State v. Wood

Annotate this Case

188 Kan. 833 (1961)

365 P.2d 1080

THE STATE OF KANSAS, Appellee, v. LILLIAN P. WOOD, Appellant.

No. 42,616

Supreme Court of Kansas.

Opinion filed November 10, 1961.

T.R. Liebert, of Coffeyville, argued the cause, and Frank W. Liebert, of Coffeyville, was with him on the briefs for the appellant.

Willis K. Dillenberger, assistant county attorney, argued the cause, and William M. Ferguson, attorney general, and Oren Gray, county attorney, were with him on the briefs for the appellee.
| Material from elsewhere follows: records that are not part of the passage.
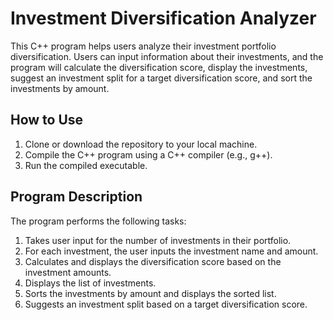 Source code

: # Investment Diversification Analyzer

This C++ program helps users analyze their investment portfolio diversification. Users can input information about their investments, and the program will calculate the diversification score, display the investments, suggest an investment split for a target diversification score, and sort the investments by amount.

## How to Use

1. Clone or download the repository to your local machine.
2. Compile the C++ program using a C++ compiler (e.g., g++).
3. Run the compiled executable.

## Program Description

The program performs the following tasks:

1. Takes user input for the number of investments in their portfolio.
2. For each investment, the user inputs the investment name and amount.
3. Calculates and displays the diversification score based on the investment amounts.
4. Displays the list of investments.
5. Sorts the investments by amount and displays the sorted list.
6. Suggests an investment split based on a target diversification score.

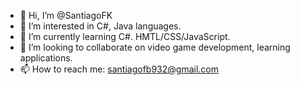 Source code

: - 👋 Hi, I’m @SantiagoFK
- 👀 I’m interested in C#, Java languages.
- 🌱 I’m currently learning C#. HMTL/CSS/JavaScript.
- 💞️ I’m looking to collaborate on video game development, learning applications.
- 📫 How to reach me: santiagofb932@gmail.com

<!---
SantiagoFK/SantiagoFK is a ✨ special ✨ repository because its `README.md` (this file) appears on your GitHub profile.
You can click the Preview link to take a look at your changes.
--->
*834 The opinion of the court was delivered by


This is an appeal by defendant from a conviction of mayhem under G.S. 1949, 21-430, and sentence and commitment to the Kansas Industrial Farm for Women pursuant to G.S. 1959 Supp. 76-2505.

The first count of the information was couched substantially in the language of G.S. 1949, 21-430, to the effect that defendant on or about December 25, 1959, in Labette county, Kansas, did willfully, unlawfully, feloniously, on purpose and of malice aforethought, maim, disfigure and disable the limbs and hand of Fred Stegmeir, by breaking his right wrist and his left hand. The second count alleged the commission of felonious assault in violation of G.S. 1949, 21-431, which count was dismissed by the state at the trial and need not be restated or considered here. Therefore, the sole remaining charge was mayhem.
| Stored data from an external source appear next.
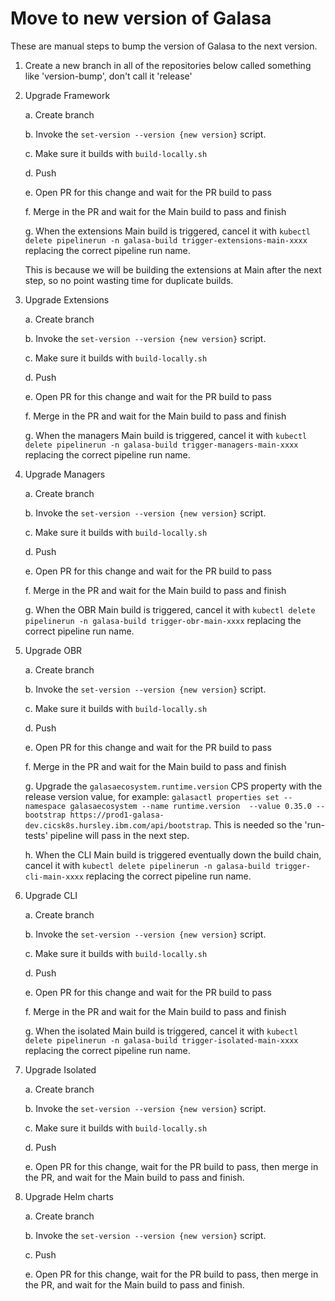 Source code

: # Move to new version of Galasa

These are manual steps to bump the version of Galasa to the next version.

1. Create a new branch in all of the repositories below called something like 'version-bump', don't call it 'release'

2. Upgrade Framework

    a. Create branch

    b. Invoke the `set-version --version {new version}` script.

    c. Make sure it builds with `build-locally.sh`

    d. Push

    e. Open PR for this change and wait for the PR build to pass

    f. Merge in the PR and wait for the Main build to pass and finish

    g. When the extensions Main build is triggered, cancel it with `kubectl delete pipelinerun -n galasa-build trigger-extensions-main-xxxx` replacing the correct pipeline run name.

    This is because we will be building the extensions at Main after the next step, so no point wasting time for duplicate builds.

3. Upgrade Extensions

    a. Create branch

    b. Invoke the `set-version --version {new version}` script.

    c. Make sure it builds with `build-locally.sh`
    
    d. Push

    e. Open PR for this change and wait for the PR build to pass

    f. Merge in the PR and wait for the Main build to pass and finish

    g. When the managers Main build is triggered, cancel it with `kubectl delete pipelinerun -n galasa-build trigger-managers-main-xxxx` replacing the correct pipeline run name.

4. Upgrade Managers
   
   a. Create branch

    b. Invoke the `set-version --version {new version}` script.

    c. Make sure it builds with `build-locally.sh`
    
    d. Push

    e. Open PR for this change and wait for the PR build to pass

    f. Merge in the PR and wait for the Main build to pass and finish

    g. When the OBR Main build is triggered, cancel it with `kubectl delete pipelinerun -n galasa-build trigger-obr-main-xxxx` replacing the correct pipeline run name.

5. Upgrade OBR

    a. Create branch

    b. Invoke the `set-version --version {new version}` script.

    c. Make sure it builds with `build-locally.sh`
    
    d. Push

    e. Open PR for this change and wait for the PR build to pass

    f. Merge in the PR and wait for the Main build to pass and finish

    g. Upgrade the `galasaecosystem.runtime.version` CPS property with the release version value, for example: `galasactl properties set --namespace galasaecosystem --name runtime.version  --value 0.35.0 --bootstrap https://prod1-galasa-dev.cicsk8s.hursley.ibm.com/api/bootstrap`. This is needed so the 'run-tests' pipeline will pass in the next step.

    h. When the CLI Main build is triggered eventually down the build chain, cancel it with `kubectl delete pipelinerun -n galasa-build trigger-cli-main-xxxx` replacing the correct pipeline run name.

6. Upgrade CLI

    a. Create branch

    b. Invoke the `set-version --version {new version}` script.

    c. Make sure it builds with `build-locally.sh`
    
    d. Push

    e. Open PR for this change and wait for the PR build to pass

    f. Merge in the PR and wait for the Main build to pass and finish

    g. When the isolated Main build is triggered, cancel it with `kubectl delete pipelinerun -n galasa-build trigger-isolated-main-xxxx` replacing the correct pipeline run name.

7. Upgrade Isolated

    a. Create branch

    b. Invoke the `set-version --version {new version}` script.

    c. Make sure it builds with `build-locally.sh`
    
    d. Push

    e. Open PR for this change, wait for the PR build to pass, then merge in the PR, and wait for the Main build to pass and finish.

8. Upgrade Helm charts

    a. Create branch

    b. Invoke the `set-version --version {new version}` script.
    
    c. Push

    e. Open PR for this change, wait for the PR build to pass, then merge in the PR, and wait for the Main build to pass and finish.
The first witness for the state was Doctor John P. White who saw Stegmeir between 1:00 and 2:00 p.m. on December 30, 1959. Doctor White stated that Stegmeir's condition at that time was one of weakness, shock, neglect and malnutrition. He thought Stegmeir had been involved in some sort of a terrific trauma or an accident. Stegmeir's head was severely bruised, and both hands and wrists appeared to have been crushed but it was not his concern as to how it happened. He informed defendant that Stegmeir had to go to the hospital or he was going to die, and he would probably die anyway. Defendant stated she was his nurse and would not grant the permission. Later that afternoon defendant called Doctor White stating, "... they had decided she would let him go to the hospital," and according to Doctor White's directions she sent Stegmeir to Mercy Hospital just outside of Parsons.

Doctor White further testified, "I do have a judgment as to how his wounds could have been inflicted, by some manner, of which I am not stating ...," and Doctor White, in answer to a question as to any distinctive or unusual marks he noticed on Stegmeir's body answered, "Yes. He was beaten, and had bruises " and then he went on with the qualifying remark, "I did not state ... how...," and the next answer was that Stegmeir had multiple contusions, abrasions, lacerations and ecchymosis on the head, arms, and wrists which appeared to be about one week old. There were peculiar marks on the wrists and swelling, but no other marks *835 on the body. The wrists appeared to have a great amount of swelling which could have been caused by constriction. The deformity of the hands was partially due to the fracture of both wrists and hands and partially due to constriction of both wrists. Pictures of Stegmeir which had been taken after Stegmeir's death were identified by Doctor White.

Objection to any reference to the pictures was made by defense counsel and was overruled by the trial court. Doctor White continued that he had not seen Stegmeir after his death but markings on decedent's head were not any different from the injuries he saw on his first call when Stegmeir was alive except for the changes that occur in death. Defendant again objected to any reference to the pictures and was again overruled. On cross-examination the witness testified that Stegmeir was eighty some years old, that he was suffering from diabetes and he could be bruised and injured very easily in a little fall or anything like that, so hitting an object which might not affect an ordinary person would cause an injury, or a black and blue spot, to Stegmeir because diabetics are more inclined to suffer bruises, contusions and lacerations than an ordinary person. Defendant had told Doctor White that Stegmeir had been caught in a car door sometime prior to the time Doctor White first saw him.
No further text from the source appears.